Would you set down the data that follows, word for word, without any pictures?

::::

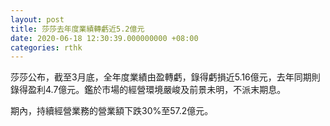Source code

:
 ```yaml
---
layout: post
title: 莎莎去年度業績轉虧近5.2億元
date: 2020-06-18 12:30:39.000000000 +08:00
categories: rthk
---
```


莎莎公布，截至3月底，全年度業績由盈轉虧，錄得虧損近5.16億元，去年同期則錄得盈利4.7億元。鑑於市場的經營環境嚴峻及前景未明，不派末期息。

期內，持續經營業務的營業額下跌30%至57.2億元。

::::

Solution for this exercise:
Source code

:
 ```yaml
---
layout: post
title: 莎莎去年度業績轉虧近5.2億元
date: 2020-06-18 12:30:39.000000000 +08:00
categories: rthk
---
```


莎莎公布，截至3月底，全年度業績由盈轉虧，錄得虧損近5.16億元，去年同期則錄得盈利4.7億元。鑑於市場的經營環境嚴峻及前景未明，不派末期息。

期內，持續經營業務的營業額下跌30%至57.2億元。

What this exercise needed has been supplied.